▸ **DIRECTIONS FOR THIS TASK**
Leaving pictures aside, set down each line exactly, from the first line of the data to the line with "- **List Apps**: View", both included.

▸ **DATA SUPPLIED**

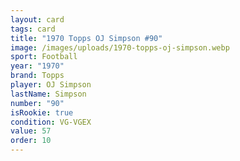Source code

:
 ```yaml
---
layout: card
tags: card
title: "1970 Topps OJ Simpson #90"
image: /images/uploads/1970-topps-oj-simpson.webp
sport: Football
year: "1970"
brand: Topps
player: OJ Simpson
lastName: Simpson
number: "90"
isRookie: true
condition: VG-VGEX
value: 57
order: 10
---
```

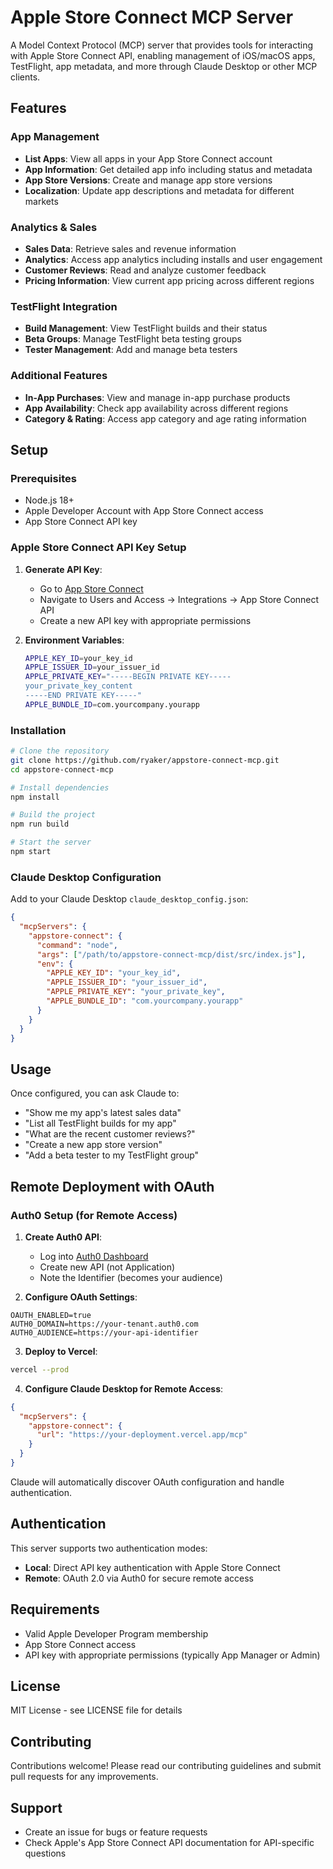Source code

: # Apple Store Connect MCP Server

A Model Context Protocol (MCP) server that provides tools for interacting with Apple Store Connect API, enabling management of iOS/macOS apps, TestFlight, app metadata, and more through Claude Desktop or other MCP clients.

## Features

### App Management
- **List Apps**: View all apps in your App Store Connect account
- **App Information**: Get detailed app info including status and metadata
- **App Store Versions**: Create and manage app store versions
- **Localization**: Update app descriptions and metadata for different markets

### Analytics & Sales
- **Sales Data**: Retrieve sales and revenue information
- **Analytics**: Access app analytics including installs and user engagement
- **Customer Reviews**: Read and analyze customer feedback
- **Pricing Information**: View current app pricing across different regions

### TestFlight Integration
- **Build Management**: View TestFlight builds and their status
- **Beta Groups**: Manage TestFlight beta testing groups
- **Tester Management**: Add and manage beta testers

### Additional Features
- **In-App Purchases**: View and manage in-app purchase products
- **App Availability**: Check app availability across different regions
- **Category & Rating**: Access app category and age rating information

## Setup

### Prerequisites
- Node.js 18+
- Apple Developer Account with App Store Connect access
- App Store Connect API key

### Apple Store Connect API Key Setup

1. **Generate API Key**:
   - Go to [App Store Connect](https://appstoreconnect.apple.com)
   - Navigate to Users and Access → Integrations → App Store Connect API
   - Create a new API key with appropriate permissions

2. **Environment Variables**:
   ```bash
   APPLE_KEY_ID=your_key_id
   APPLE_ISSUER_ID=your_issuer_id  
   APPLE_PRIVATE_KEY="-----BEGIN PRIVATE KEY-----
   your_private_key_content
   -----END PRIVATE KEY-----"
   APPLE_BUNDLE_ID=com.yourcompany.yourapp
   ```

### Installation

```bash
# Clone the repository
git clone https://github.com/ryaker/appstore-connect-mcp.git
cd appstore-connect-mcp

# Install dependencies
npm install

# Build the project
npm run build

# Start the server
npm start
```

### Claude Desktop Configuration

Add to your Claude Desktop `claude_desktop_config.json`:

```json
{
  "mcpServers": {
    "appstore-connect": {
      "command": "node",
      "args": ["/path/to/appstore-connect-mcp/dist/src/index.js"],
      "env": {
        "APPLE_KEY_ID": "your_key_id",
        "APPLE_ISSUER_ID": "your_issuer_id",
        "APPLE_PRIVATE_KEY": "your_private_key",
        "APPLE_BUNDLE_ID": "com.yourcompany.yourapp"
      }
    }
  }
}
```

## Usage

Once configured, you can ask Claude to:

- "Show me my app's latest sales data"
- "List all TestFlight builds for my app"
- "What are the recent customer reviews?"
- "Create a new app store version"
- "Add a beta tester to my TestFlight group"

## Remote Deployment with OAuth

### Auth0 Setup (for Remote Access)

1. **Create Auth0 API**:
   - Log into [Auth0 Dashboard](https://manage.auth0.com)
   - Create new API (not Application)
   - Note the Identifier (becomes your audience)

2. **Configure OAuth Settings**:
```env
OAUTH_ENABLED=true
AUTH0_DOMAIN=https://your-tenant.auth0.com
AUTH0_AUDIENCE=https://your-api-identifier
```

3. **Deploy to Vercel**:
```bash
vercel --prod
```

4. **Configure Claude Desktop for Remote Access**:
```json
{
  "mcpServers": {
    "appstore-connect": {
      "url": "https://your-deployment.vercel.app/mcp"
    }
  }
}
```

Claude will automatically discover OAuth configuration and handle authentication.

## Authentication

This server supports two authentication modes:
- **Local**: Direct API key authentication with Apple Store Connect
- **Remote**: OAuth 2.0 via Auth0 for secure remote access

## Requirements

- Valid Apple Developer Program membership
- App Store Connect access
- API key with appropriate permissions (typically App Manager or Admin)

## License

MIT License - see LICENSE file for details

## Contributing

Contributions welcome! Please read our contributing guidelines and submit pull requests for any improvements.

## Support

- Create an issue for bugs or feature requests
- Check Apple's App Store Connect API documentation for API-specific questions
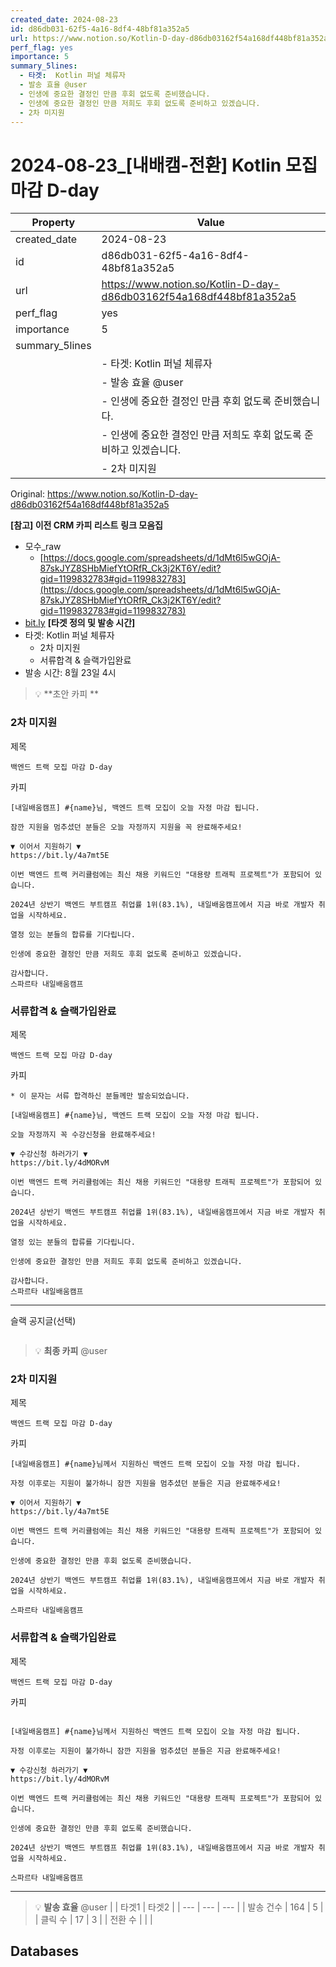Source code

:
 ```yaml
---
created_date: 2024-08-23
id: d86db031-62f5-4a16-8df4-48bf81a352a5
url: https://www.notion.so/Kotlin-D-day-d86db03162f54a168df448bf81a352a5
perf_flag: yes
importance: 5
summary_5lines:
  - 타겟:  Kotlin 퍼널 체류자
  - 발송 효율 @user
  - 인생에 중요한 결정인 만큼 후회 없도록 준비했습니다.
  - 인생에 중요한 결정인 만큼 저희도 후회 없도록 준비하고 있겠습니다.
  - 2차 미지원
---
```


# 2024-08-23_[내배캠-전환] Kotlin 모집 마감 D-day

| Property | Value |
| --- | --- |
| created_date | 2024-08-23 |
| id | d86db031-62f5-4a16-8df4-48bf81a352a5 |
| url | https://www.notion.so/Kotlin-D-day-d86db03162f54a168df448bf81a352a5 |
| perf_flag | yes |
| importance | 5 |
| summary_5lines | |
|  | - 타겟:  Kotlin 퍼널 체류자 |
|  | - 발송 효율 @user |
|  | - 인생에 중요한 결정인 만큼 후회 없도록 준비했습니다. |
|  | - 인생에 중요한 결정인 만큼 저희도 후회 없도록 준비하고 있겠습니다. |
|  | - 2차 미지원 |

Original: https://www.notion.so/Kotlin-D-day-d86db03162f54a168df448bf81a352a5

**[참고] 이전 CRM 카피 리스트**
**링크 모음집**
- 모수_raw
  - [https://docs.google.com/spreadsheets/d/1dMt6l5wGOjA-87skJYZ8SHbMiefYtORfR_Ck3j2KT6Y/edit?gid=1199832783#gid=1199832783](https://docs.google.com/spreadsheets/d/1dMt6l5wGOjA-87skJYZ8SHbMiefYtORfR_Ck3j2KT6Y/edit?gid=1199832783#gid=1199832783)
- [bit.ly](http://bit.ly/)
**[타겟 정의 및 발송 시간]**
- 타겟:  Kotlin 퍼널 체류자
  - 2차 미지원
  - 서류합격 & 슬랙가입완료
- 발송 시간: 8월 23일 4시
> 💡 **초안 카피 **

### 2차 미지원
제목
```plain text
백엔드 트랙 모집 마감 D-day
```
카피
```plain text
[내일배움캠프] #{name}님, 백엔드 트랙 모집이 오늘 자정 마감 됩니다.

잠깐 지원을 멈추셨던 분들은 오늘 자정까지 지원을 꼭 완료해주세요!

▼ 이어서 지원하기 ▼ 
https://bit.ly/4a7mt5E

이번 백엔드 트랙 커리큘럼에는 최신 채용 키워드인 "대용량 트래픽 프로젝트"가 포함되어 있습니다.

2024년 상반기 백엔드 부트캠프 취업률 1위(83.1%), 내일배움캠프에서 지금 바로 개발자 취업을 시작하세요.

열정 있는 분들의 합류를 기다립니다.

인생에 중요한 결정인 만큼 저희도 후회 없도록 준비하고 있겠습니다.

감사합니다.
스파르타 내일배움캠프
```

### 서류합격 & 슬랙가입완료
제목
```plain text
백엔드 트랙 모집 마감 D-day
```
카피
```plain text
* 이 문자는 서류 합격하신 분들께만 발송되었습니다.

[내일배움캠프] #{name}님, 백엔드 트랙 모집이 오늘 자정 마감 됩니다.

오늘 자정까지 꼭 수강신청을 완료해주세요!

▼ 수강신청 하러가기 ▼ 
https://bit.ly/4dMORvM

이번 백엔드 트랙 커리큘럼에는 최신 채용 키워드인 "대용량 트래픽 프로젝트"가 포함되어 있습니다.

2024년 상반기 백엔드 부트캠프 취업률 1위(83.1%), 내일배움캠프에서 지금 바로 개발자 취업을 시작하세요.

열정 있는 분들의 합류를 기다립니다.

인생에 중요한 결정인 만큼 저희도 후회 없도록 준비하고 있겠습니다.

감사합니다.
스파르타 내일배움캠프
```

---
슬랙 공지글(선택)
```plain text

```
> 💡 **최종 카피** @user 

### 2차 미지원
제목
```plain text
백엔드 트랙 모집 마감 D-day
```
카피
```plain text
[내일배움캠프] #{name}님께서 지원하신 백엔드 트랙 모집이 오늘 자정 마감 됩니다.

자정 이후로는 지원이 불가하니 잠깐 지원을 멈추셨던 분들은 지금 완료해주세요!

▼ 이어서 지원하기 ▼ 
https://bit.ly/4a7mt5E

이번 백엔드 트랙 커리큘럼에는 최신 채용 키워드인 "대용량 트래픽 프로젝트"가 포함되어 있습니다.

인생에 중요한 결정인 만큼 후회 없도록 준비했습니다.

2024년 상반기 백엔드 부트캠프 취업률 1위(83.1%), 내일배움캠프에서 지금 바로 개발자 취업을 시작하세요.

스파르타 내일배움캠프
```

### 서류합격 & 슬랙가입완료
제목
```plain text
백엔드 트랙 모집 마감 D-day
```
카피
```plain text

[내일배움캠프] #{name}님께서 지원하신 백엔드 트랙 모집이 오늘 자정 마감 됩니다.

자정 이후로는 지원이 불가하니 잠깐 지원을 멈추셨던 분들은 지금 완료해주세요!

▼ 수강신청 하러가기 ▼ 
https://bit.ly/4dMORvM

이번 백엔드 트랙 커리큘럼에는 최신 채용 키워드인 "대용량 트래픽 프로젝트"가 포함되어 있습니다.

인생에 중요한 결정인 만큼 후회 없도록 준비했습니다.

2024년 상반기 백엔드 부트캠프 취업률 1위(83.1%), 내일배움캠프에서 지금 바로 개발자 취업을 시작하세요.

스파르타 내일배움캠프
```

---
> 💡 **발송 효율** @user 
|  | 타겟1 | 타겟2 |
| --- | --- | --- |
| 발송 건수 | 164 | 5 |
| 클릭 수  | 17 | 3 |
| 전환 수 |  |  |

## Databases
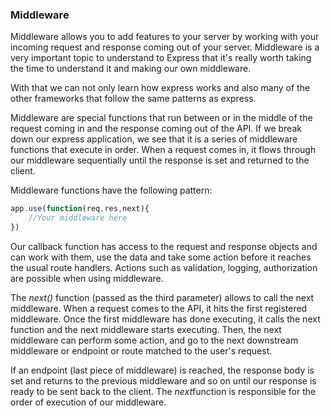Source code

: ### Middleware 

Middleware allows you to add features to your server by working with your incoming request and response coming out of your server. Middleware is a very important topic to understand to Express that it's really worth taking the time to understand it and making our own middleware. 

With that we can not only learn how express works and also many of the other frameworks that follow the same patterns as express. 

Middleware are special functions that run between or in the middle of the request coming in and the response coming out of the API. If we break down our express application, we see that it is a series of middleware functions that execute in order. When a request comes in, it flows through our middleware sequentially until the response is set and returned to the client. 

Middleware functions have the following pattern: 

```js
app.use(function(req,res,next){
	//Your middleware here
})
```

Our callback function has access to the request and response objects and can work with them, use the data and take some action before it reaches the usual route handlers. Actions such as validation, logging, authorization are possible when using middleware. 

The *next()* function (passed as the third parameter) allows to call the next middleware. When a request comes to the API, it hits the first registered middleware. Once the first middleware has done executing, it calls the next function and the next middleware starts executing. Then, the next middleware can perform some action, and go to the next downstream middleware or endpoint or route matched to the user's request.

If an endpoint (last piece of middleware) is reached, the response body is set and returns to the previous middleware and so on until our response is ready to be sent back to the client. The *next*function is responsible for the order of execution of our middleware. 

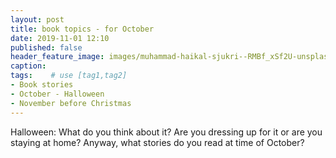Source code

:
 ```yaml
---
layout: post
title: book topics - for October
date: 2019-11-01 12:10
published: false
header_feature_image: images/muhammad-haikal-sjukri--RMBf_xSf2U-unsplash.jpg
caption:
tags:    # use [tag1,tag2]
- Book stories
- October - Halloween
- November before Christmas
---
```

Halloween: What do you think about it? Are you dressing up for it or are you staying at home? Anyway, what stories do you read at time of October?
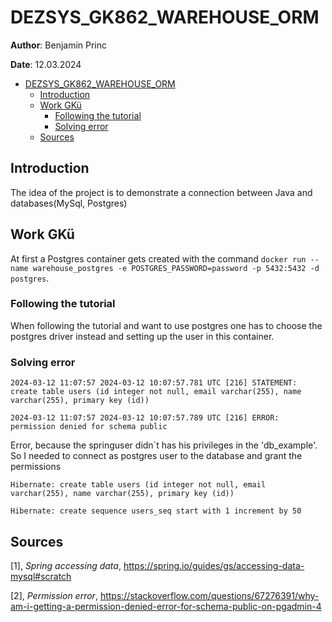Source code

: # DEZSYS_GK862_WAREHOUSE_ORM
**Author**: Benjamin Princ

**Date**: 12.03.2024

- [DEZSYS\_GK862\_WAREHOUSE\_ORM](#dezsys_gk862_warehouse_orm)
  - [Introduction](#introduction)
  - [Work GKü](#work-gkü)
    - [Following the tutorial](#following-the-tutorial)
    - [Solving error](#solving-error)
  - [Sources](#sources)


## Introduction
The idea of the project is to demonstrate a connection between Java and databases(MySql, Postgres)

## Work GKü
At first a Postgres container gets created with the command `docker run --name warehouse_postgres -e POSTGRES_PASSWORD=password -p 5432:5432 -d postgres`.

### Following the tutorial
When following the tutorial and want to use postgres one has to choose the postgres driver instead and setting up the user in this container.

### Solving error
```
2024-03-12 11:07:57 2024-03-12 10:07:57.781 UTC [216] STATEMENT:  create table users (id integer not null, email varchar(255), name varchar(255), primary key (id))

2024-03-12 11:07:57 2024-03-12 10:07:57.789 UTC [216] ERROR:  permission denied for schema public
```

Error, because the springuser didn´t has his privileges in the 'db_example'. So I needed to connect as postgres user to the database and grant the permissions

```
Hibernate: create table users (id integer not null, email varchar(255), name varchar(255), primary key (id))

Hibernate: create sequence users_seq start with 1 increment by 50
```

## Sources
[1], *Spring accessing data*, https://spring.io/guides/gs/accessing-data-mysql#scratch

[2], *Permission error*, https://stackoverflow.com/questions/67276391/why-am-i-getting-a-permission-denied-error-for-schema-public-on-pgadmin-4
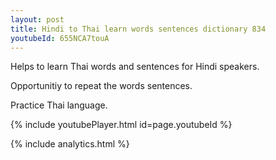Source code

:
 ```yaml
---
layout: post
title: Hindi to Thai learn words sentences dictionary 834 
youtubeId: 655NCA7touA
---
```

 
 
Helps to learn Thai words and sentences for Hindi speakers.

Opportunitiy to repeat the words sentences. 

Practice Thai language. 
 
{% include youtubePlayer.html id=page.youtubeId %}
 
 
{% include analytics.html %}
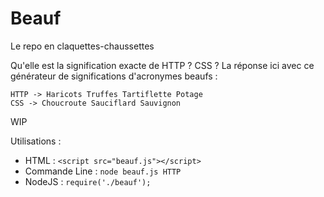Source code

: # Beauf
Le repo en claquettes-chaussettes

Qu'elle est la signification exacte de HTTP ? CSS ?
La réponse ici avec ce générateur de significations d'acronymes beaufs :

```
HTTP -> Haricots Truffes Tartiflette Potage
CSS -> Choucroute Sauciflard Sauvignon
```

WIP

Utilisations :

* HTML : `<script src="beauf.js"></script>`
* Commande Line : `node beauf.js HTTP`
* NodeJS : `require('./beauf');`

▸ **RESPONSE TO THE EXERCISE**
Source code

:
 ```yaml
---
layout: card
tags: card
title: "1970 Topps OJ Simpson #90"
image: /images/uploads/1970-topps-oj-simpson.webp
sport: Football
year: "1970"
brand: Topps
player: OJ Simpson
lastName: Simpson
number: "90"
isRookie: true
condition: VG-VGEX
value: 57
order: 10
---
```

Source code

: # Apple Store Connect MCP Server

A Model Context Protocol (MCP) server that provides tools for interacting with Apple Store Connect API, enabling management of iOS/macOS apps, TestFlight, app metadata, and more through Claude Desktop or other MCP clients.

## Features

### App Management
- **List Apps**: View all apps in your App Store Connect account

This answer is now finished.